◆ TASK DESCRIPTION: Your task is to copy the stretch of lines in the records below that begins with the line containing "commands must be" and ends with the line containing "In order to only", exactly as written, with nothing added.
┌──
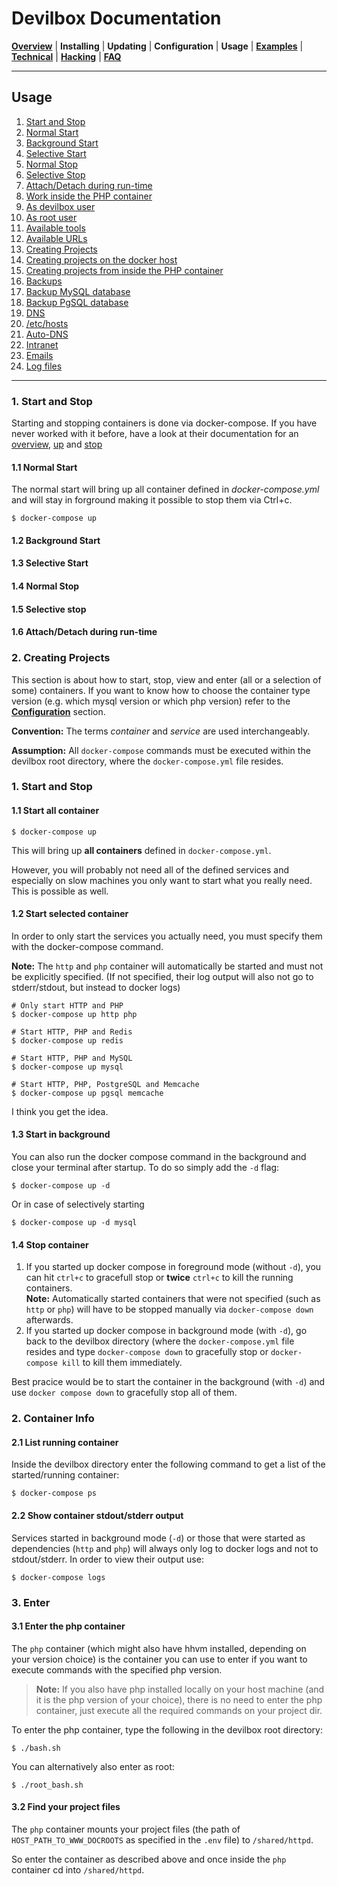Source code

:# Devilbox Documentation

**[Overview](README.md)** |
**Installing** |
**Updating** |
**Configuration** |
**Usage** |
**[Examples](Examples.md)** |
**[Technical](Technical.md)** |
**[Hacking](Hacking.md)** |
**[FAQ](FAQ.md)**

---

## Usage

1. [Start and Stop](#1-start-and-stop)
  1. [Normal Start](#1-1-normal-start)
  2. [Background Start](#)
  3. [Selective Start](#)
  4. [Normal Stop](#)
  5. [Selective Stop](#)
  6. [Attach/Detach during run-time](#)
2. [Work inside the PHP container](#)
  1. [As devilbox user](#)
  2. [As root user](#)
  3. [Available tools](#)
  4. [Available URLs](#)
3. [Creating Projects](#)
  1. [Creating projects on the docker host](#)
  2. [Creating projects from inside the PHP container](#)
4. [Backups](#)
  1. [Backup MySQL database](#)
  2. [Backup PgSQL database](#)
5. [DNS](#)
  1. [/etc/hosts](#)
  2. [Auto-DNS](#)
6. [Intranet](#)
7. [Emails](#)
8. [Log files](#)

---

### 1. Start and Stop

Starting and stopping containers is done via docker-compose. If you have never worked with it before, have a look at their documentation for an [overview](https://docs.docker.com/compose/reference/overview/), [up](https://docs.docker.com/compose/reference/up/) and [stop](https://docs.docker.com/compose/reference/stop/)

#### 1.1 Normal Start

The normal start will bring up all container defined in *docker-compose.yml* and will stay in forground making it possible to stop them via Ctrl+c.

```shell
$ docker-compose up
```

#### 1.2 Background Start
#### 1.3 Selective Start
#### 1.4 Normal Stop
#### 1.5  Selective stop
#### 1.6  Attach/Detach during run-time
### 2. Creating Projects

This section is about how to start, stop, view and enter (all or a selection of some) containers. If you want to know how to choose the container type version (e.g. which mysql version or which php version) refer to the **[Configuration](Configuration.md)** section.

**Convention:** The terms *container* and *service* are used interchangeably.

**Assumption:** All `docker-compose` commands must be executed within the devilbox root directory, where the `docker-compose.yml` file resides.

### 1. Start and Stop

#### 1.1 Start all container

```shell
$ docker-compose up
```

This will bring up **all containers** defined in `docker-compose.yml`.

However, you will probably not need all of the defined services and especially on slow machines you only want to start what you really need. This is possible as well.

#### 1.2 Start selected container

In order to only start the services you actually need, you must specify them with the docker-compose command.

**Note:** The `http` and `php` container will automatically be started and must not be explicitly specified. (If not specified, their log output will also not go to stderr/stdout, but instead to docker logs)

```shell
# Only start HTTP and PHP
$ docker-compose up http php

# Start HTTP, PHP and Redis
$ docker-compose up redis

# Start HTTP, PHP and MySQL
$ docker-compose up mysql

# Start HTTP, PHP, PostgreSQL and Memcache
$ docker-compose up pgsql memcache
```
I think you get the idea.

#### 1.3 Start in background

You can also run the docker compose command in the background and close your terminal after startup. To do so simply add the `-d` flag:

```shell
$ docker-compose up -d
```
Or in case of selectively starting
```shell
$ docker-compose up -d mysql
```

#### 1.4 Stop container

1. If you started up docker compose in foreground mode (without `-d`), you can hit `ctrl+c` to gracefull stop or **twice** `ctrl+c` to kill the running containers.<br/>**Note:** Automatically started containers that were not specified (such as `http` or `php`) will have to be stopped manually via `docker-compose down` afterwards.
2. If you started up docker compose in background mode (with `-d`), go back to the devilbox directory (where the `docker-compose.yml` file resides and type `docker-compose down` to gracefully stop or `docker-compose kill` to kill them immediately.

Best pracice would be to start the container in the background (with `-d`) and use `docker compose down` to gracefully stop all of them.

### 2. Container Info

#### 2.1 List running container

Inside the devilbox directory enter the following command to get a list of the started/running container:
```shell
$ docker-compose ps
```

#### 2.2 Show container stdout/stderr output

Services started in background mode (`-d`) or those that were started as dependencies (`http` and `php`) will always only log to docker logs and not to stdout/stderr. In order to view their output use:
```shell
$ docker-compose logs
```

### 3. Enter

#### 3.1 Enter the php container

The `php` container (which might also have hhvm installed, depending on your version choice) is the container you can use to enter if you want to execute commands with the specified php version.

> **Note:** If you also have php installed locally on your host machine (and it is the php version of your choice), there is no need to enter the php container, just execute all the required commands on your project dir.

To enter the php container, type the following in the devilbox root directory:
```shel
$ ./bash.sh
```
You can alternatively also enter as root:
```
$ ./root_bash.sh
```

#### 3.2 Find your project files

The `php` container mounts your project files (the path of `HOST_PATH_TO_WWW_DOCROOTS` as specified in the `.env` file) to `/shared/httpd`.

So enter the container as described above and once inside the `php` container cd into `/shared/httpd`.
└──
◆ TASK ANSWER:
**Assumption:** All `docker-compose` commands must be executed within the devilbox root directory, where the `docker-compose.yml` file resides.

### 1. Start and Stop

#### 1.1 Start all container

```shell
$ docker-compose up
```

This will bring up **all containers** defined in `docker-compose.yml`.

However, you will probably not need all of the defined services and especially on slow machines you only want to start what you really need. This is possible as well.

#### 1.2 Start selected container

In order to only start the services you actually need, you must specify them with the docker-compose command.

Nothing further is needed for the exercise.